Pull out every line with the word "onclick" from the entries below.

Entries taken from a collection

==================================================

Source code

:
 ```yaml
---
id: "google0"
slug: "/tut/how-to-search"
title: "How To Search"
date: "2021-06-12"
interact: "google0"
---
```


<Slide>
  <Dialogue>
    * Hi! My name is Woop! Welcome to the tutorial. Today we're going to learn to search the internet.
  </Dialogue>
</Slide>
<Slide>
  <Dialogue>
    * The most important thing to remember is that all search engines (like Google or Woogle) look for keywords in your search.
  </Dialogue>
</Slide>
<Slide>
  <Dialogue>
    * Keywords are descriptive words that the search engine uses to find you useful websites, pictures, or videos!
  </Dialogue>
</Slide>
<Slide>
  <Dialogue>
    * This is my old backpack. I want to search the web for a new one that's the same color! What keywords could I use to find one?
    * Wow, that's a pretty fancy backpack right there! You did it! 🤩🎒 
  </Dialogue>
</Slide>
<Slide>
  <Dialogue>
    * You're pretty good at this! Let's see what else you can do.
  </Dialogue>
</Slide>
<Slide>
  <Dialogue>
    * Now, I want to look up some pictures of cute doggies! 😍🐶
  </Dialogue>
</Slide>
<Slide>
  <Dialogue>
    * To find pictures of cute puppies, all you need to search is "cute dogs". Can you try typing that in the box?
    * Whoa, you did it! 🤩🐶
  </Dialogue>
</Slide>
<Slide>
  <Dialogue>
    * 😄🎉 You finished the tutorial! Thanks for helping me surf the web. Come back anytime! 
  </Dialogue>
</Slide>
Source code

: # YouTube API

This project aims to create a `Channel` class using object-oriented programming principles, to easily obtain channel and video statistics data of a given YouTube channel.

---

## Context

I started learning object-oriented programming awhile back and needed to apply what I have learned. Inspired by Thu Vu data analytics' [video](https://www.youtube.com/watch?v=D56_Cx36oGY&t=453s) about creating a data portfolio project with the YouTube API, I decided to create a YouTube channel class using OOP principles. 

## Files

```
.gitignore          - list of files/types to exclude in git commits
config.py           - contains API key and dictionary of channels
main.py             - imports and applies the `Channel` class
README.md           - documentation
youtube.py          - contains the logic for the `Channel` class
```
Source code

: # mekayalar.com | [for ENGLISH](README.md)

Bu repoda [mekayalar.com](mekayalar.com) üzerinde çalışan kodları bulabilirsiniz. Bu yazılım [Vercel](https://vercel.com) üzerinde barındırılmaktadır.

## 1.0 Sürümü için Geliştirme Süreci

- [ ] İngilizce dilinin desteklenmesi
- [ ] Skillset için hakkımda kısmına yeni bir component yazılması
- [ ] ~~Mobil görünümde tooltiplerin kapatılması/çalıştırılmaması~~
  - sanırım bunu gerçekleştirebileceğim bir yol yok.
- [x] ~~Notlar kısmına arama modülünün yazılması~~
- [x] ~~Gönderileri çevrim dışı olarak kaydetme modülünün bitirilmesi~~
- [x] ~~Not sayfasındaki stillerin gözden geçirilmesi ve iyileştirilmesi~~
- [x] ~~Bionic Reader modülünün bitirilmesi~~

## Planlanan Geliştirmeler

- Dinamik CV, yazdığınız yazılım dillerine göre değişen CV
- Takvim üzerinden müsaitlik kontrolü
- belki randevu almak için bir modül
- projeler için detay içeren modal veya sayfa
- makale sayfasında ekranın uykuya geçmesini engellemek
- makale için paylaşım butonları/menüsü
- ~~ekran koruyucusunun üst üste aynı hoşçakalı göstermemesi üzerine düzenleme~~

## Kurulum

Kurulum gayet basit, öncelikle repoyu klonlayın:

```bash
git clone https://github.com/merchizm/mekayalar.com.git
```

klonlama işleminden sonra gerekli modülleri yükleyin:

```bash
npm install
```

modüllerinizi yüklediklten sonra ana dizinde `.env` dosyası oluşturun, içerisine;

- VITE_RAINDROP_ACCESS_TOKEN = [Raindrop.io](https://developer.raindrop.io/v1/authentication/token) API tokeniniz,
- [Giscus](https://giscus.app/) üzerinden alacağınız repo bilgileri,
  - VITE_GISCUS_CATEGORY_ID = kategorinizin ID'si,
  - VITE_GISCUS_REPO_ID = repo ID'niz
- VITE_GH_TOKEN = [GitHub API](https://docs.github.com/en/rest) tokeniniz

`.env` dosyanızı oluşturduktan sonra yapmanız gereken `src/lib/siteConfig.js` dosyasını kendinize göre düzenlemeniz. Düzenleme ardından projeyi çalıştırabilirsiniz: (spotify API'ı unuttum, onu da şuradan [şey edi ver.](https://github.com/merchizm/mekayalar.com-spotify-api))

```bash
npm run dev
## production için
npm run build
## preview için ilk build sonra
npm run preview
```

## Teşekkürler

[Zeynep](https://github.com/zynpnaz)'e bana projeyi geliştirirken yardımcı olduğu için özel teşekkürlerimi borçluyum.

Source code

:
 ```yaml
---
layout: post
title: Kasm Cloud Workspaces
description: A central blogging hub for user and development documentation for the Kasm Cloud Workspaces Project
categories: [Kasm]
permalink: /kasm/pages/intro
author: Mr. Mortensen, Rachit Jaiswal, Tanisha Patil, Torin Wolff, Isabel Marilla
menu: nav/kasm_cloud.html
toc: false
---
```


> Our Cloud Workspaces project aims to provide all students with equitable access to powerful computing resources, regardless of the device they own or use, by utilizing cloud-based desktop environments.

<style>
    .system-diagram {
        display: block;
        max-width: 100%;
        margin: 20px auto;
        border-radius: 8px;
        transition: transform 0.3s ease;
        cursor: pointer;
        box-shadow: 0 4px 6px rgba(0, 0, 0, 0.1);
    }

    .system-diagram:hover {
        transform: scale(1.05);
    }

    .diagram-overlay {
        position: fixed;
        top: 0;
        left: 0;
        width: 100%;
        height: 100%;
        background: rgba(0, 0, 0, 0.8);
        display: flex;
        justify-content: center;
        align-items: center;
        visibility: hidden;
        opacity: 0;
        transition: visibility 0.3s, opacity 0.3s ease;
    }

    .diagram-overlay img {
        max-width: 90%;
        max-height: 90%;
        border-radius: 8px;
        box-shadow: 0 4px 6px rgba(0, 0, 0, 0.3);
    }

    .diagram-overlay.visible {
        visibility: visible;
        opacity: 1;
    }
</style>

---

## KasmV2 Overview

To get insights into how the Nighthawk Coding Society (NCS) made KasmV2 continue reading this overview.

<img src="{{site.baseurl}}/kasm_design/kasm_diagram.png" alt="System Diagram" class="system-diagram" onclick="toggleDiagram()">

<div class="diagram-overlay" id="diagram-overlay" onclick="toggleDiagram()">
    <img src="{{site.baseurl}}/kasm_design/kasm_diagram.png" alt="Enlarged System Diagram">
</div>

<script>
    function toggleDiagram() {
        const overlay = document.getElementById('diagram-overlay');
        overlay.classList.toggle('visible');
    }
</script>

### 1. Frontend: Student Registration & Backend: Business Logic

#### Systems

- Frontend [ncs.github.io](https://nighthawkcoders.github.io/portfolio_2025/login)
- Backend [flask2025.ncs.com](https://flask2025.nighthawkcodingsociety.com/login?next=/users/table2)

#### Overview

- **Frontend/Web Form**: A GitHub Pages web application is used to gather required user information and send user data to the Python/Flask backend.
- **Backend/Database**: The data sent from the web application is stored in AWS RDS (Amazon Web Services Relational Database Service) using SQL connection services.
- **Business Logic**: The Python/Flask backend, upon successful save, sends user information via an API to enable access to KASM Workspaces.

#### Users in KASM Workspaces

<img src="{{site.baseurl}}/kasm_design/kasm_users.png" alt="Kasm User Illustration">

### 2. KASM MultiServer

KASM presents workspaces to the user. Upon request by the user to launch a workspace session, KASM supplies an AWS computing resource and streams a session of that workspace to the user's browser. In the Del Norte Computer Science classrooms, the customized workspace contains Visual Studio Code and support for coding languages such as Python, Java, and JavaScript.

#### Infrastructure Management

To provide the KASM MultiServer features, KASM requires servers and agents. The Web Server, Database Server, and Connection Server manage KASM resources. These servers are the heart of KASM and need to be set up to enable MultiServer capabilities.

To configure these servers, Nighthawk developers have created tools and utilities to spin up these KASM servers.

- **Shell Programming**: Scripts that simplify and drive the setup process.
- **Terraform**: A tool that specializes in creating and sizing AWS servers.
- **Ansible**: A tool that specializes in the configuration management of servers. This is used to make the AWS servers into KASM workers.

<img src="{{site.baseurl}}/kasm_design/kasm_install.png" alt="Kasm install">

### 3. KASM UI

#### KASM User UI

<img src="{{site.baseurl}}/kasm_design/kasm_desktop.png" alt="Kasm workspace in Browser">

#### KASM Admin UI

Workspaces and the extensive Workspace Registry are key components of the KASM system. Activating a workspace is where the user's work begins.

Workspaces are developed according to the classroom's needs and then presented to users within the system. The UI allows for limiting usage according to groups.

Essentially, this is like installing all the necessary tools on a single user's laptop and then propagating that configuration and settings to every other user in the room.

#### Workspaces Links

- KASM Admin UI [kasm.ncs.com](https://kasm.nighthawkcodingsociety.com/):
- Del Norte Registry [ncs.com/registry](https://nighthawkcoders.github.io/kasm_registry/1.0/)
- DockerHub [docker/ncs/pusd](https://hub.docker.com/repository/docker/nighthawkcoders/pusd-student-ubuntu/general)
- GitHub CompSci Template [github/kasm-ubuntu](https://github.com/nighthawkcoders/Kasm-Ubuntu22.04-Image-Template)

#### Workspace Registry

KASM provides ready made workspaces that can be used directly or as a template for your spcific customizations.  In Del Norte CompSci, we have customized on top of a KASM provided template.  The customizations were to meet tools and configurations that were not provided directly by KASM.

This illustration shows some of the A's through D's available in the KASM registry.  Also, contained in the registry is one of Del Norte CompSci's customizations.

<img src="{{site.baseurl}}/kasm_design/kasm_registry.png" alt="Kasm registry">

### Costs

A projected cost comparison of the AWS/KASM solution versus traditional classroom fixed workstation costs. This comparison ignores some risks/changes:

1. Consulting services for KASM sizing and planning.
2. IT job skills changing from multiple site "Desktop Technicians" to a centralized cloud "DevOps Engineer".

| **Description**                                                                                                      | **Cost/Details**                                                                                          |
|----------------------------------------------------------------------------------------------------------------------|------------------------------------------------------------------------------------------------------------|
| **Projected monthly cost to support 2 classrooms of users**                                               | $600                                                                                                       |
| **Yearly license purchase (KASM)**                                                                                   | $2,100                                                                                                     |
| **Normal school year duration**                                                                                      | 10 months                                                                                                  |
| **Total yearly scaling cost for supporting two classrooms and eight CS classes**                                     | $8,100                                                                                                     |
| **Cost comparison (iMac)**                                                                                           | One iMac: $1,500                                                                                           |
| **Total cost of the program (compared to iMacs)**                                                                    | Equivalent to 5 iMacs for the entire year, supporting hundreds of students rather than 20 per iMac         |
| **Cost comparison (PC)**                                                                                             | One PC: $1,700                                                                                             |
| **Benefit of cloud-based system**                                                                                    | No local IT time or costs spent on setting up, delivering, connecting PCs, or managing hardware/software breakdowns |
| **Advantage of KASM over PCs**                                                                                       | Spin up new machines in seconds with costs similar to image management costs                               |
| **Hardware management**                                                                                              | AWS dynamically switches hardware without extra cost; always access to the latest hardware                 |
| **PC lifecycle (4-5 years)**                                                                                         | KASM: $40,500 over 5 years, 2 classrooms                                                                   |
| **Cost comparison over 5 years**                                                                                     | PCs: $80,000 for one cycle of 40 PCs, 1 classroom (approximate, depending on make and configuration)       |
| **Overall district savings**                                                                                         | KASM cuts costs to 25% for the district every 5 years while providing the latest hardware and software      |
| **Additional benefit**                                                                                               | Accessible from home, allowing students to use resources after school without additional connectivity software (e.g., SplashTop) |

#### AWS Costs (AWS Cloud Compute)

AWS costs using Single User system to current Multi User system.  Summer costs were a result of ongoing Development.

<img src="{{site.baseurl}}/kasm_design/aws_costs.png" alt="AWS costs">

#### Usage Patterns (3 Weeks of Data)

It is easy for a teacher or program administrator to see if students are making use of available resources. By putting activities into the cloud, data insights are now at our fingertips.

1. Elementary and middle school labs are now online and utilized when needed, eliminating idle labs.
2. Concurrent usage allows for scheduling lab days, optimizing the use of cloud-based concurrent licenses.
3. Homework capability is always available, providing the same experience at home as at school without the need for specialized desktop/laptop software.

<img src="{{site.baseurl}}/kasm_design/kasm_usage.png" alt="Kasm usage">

==================================================

* **Result for this task**
<img src="{{site.baseurl}}/kasm_design/kasm_diagram.png" alt="System Diagram" class="system-diagram" onclick="toggleDiagram()">
<div class="diagram-overlay" id="diagram-overlay" onclick="toggleDiagram()">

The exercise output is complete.